Menurut dia, ancaman iklim, ancaman bencana alam, ancaman kerusakan lingkungan, serta semakin rusaknya bumi ini menunjukkan pengelolaan bumi yang semakin jauh dari nilai luhur keislaman. Padahal, kata dia, keberadaan Syariat yang menjadi “jalan” bagi umat manusia belum sepenuhnya bisa mewujudkan “bumi” yang lebih baik. “Bukan karena syariatnya itu sendiri, tapi karena nilai-nilai luhur itu belum diterjemahkan ke dalam etika dan hukum kehidupan,” seru Tholabi.
Dia menekankan, fikih ekologis atau fikih hijau yang dimiliki Islam menjadi instrumen untuk menjawab tantangan di sektor lingkungan.

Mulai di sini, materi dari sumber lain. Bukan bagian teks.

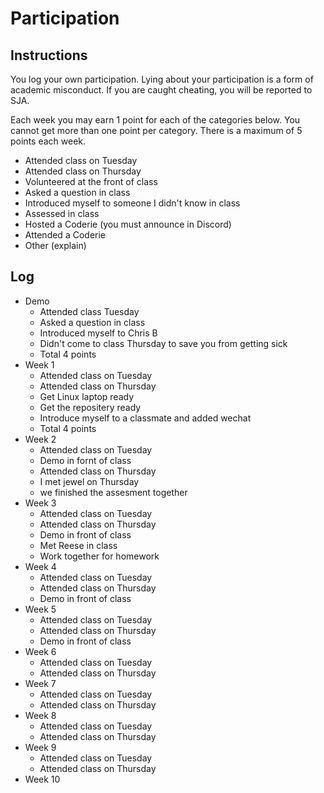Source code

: Participation
=============

## Instructions ##

You log your own participation. Lying about your participation is a form of
academic misconduct. If you are caught cheating, you will be reported to SJA.

Each week you may earn 1 point for each of the categories below. You cannot get
more than one point per category. There is a maximum of 5 points each week.

+ Attended class on Tuesday
+ Attended class on Thursday
+ Volunteered at the front of class
+ Asked a question in class
+ Introduced myself to someone I didn't know in class
+ Assessed in class
+ Hosted a Coderie (you must announce in Discord)
+ Attended a Coderie
+ Other (explain)

## Log ##

- Demo
	+ Attended class Tuesday
	+ Asked a question in class
	+ Introduced myself to Chris B
	+ Didn't come to class Thursday to save you from getting sick
	+ Total 4 points
- Week 1
	+ Attended class on Tuesday
	+ Attended class on Thursday
	+ Get Linux laptop ready
	+ Get the repositery ready
	+ Introduce myself to a classmate and added wechat
	+ Total 4 points
- Week 2
	+ Attended class on Tuesday
	+ Demo in fornt of class
	+ Attended class on Thursday
	+ I met jewel on Thursday
	+ we finished the assesment together
- Week 3
	+ Attended class on Tuesday
	+ Attended class on Thursday
	+ Demo in front of class
	+ Met Reese in class
	+ Work together for homework
- Week 4
	+ Attended class on Tuesday
	+ Attended class on Thursday
	+ Demo in front of class
- Week 5
	+ Attended class on Tuesday
	+ Attended class on Thursday
	+ Demo in front of class
- Week 6
	+ Attended class on Tuesday
	+ Attended class on Thursday
- Week 7
	+ Attended class on Tuesday
	+ Attended class on Thursday
- Week 8
	+ Attended class on Tuesday
	+ Attended class on Thursday
- Week 9
	+ Attended class on Tuesday
	+ Attended class on Thursday
- Week 10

Menurut dia, umat Islam secara khusus dan bagi umat manusia pada umumnya untuk kembali memakmurkan bumi dengan cara-cara yang baik, terikat dengan tujuan ilahiah, dan sekaligus juga membawa kemaslahatan bagi kehidupan umat manusia.
“Pemaknaan islam rahmatan lil alamin di antaranya, menjadi landasan teologis untuk menghadirkan fikih hijau demi kemaslahatan publik dan keberlanjutan generasi mendatang,” tegas Tholabi.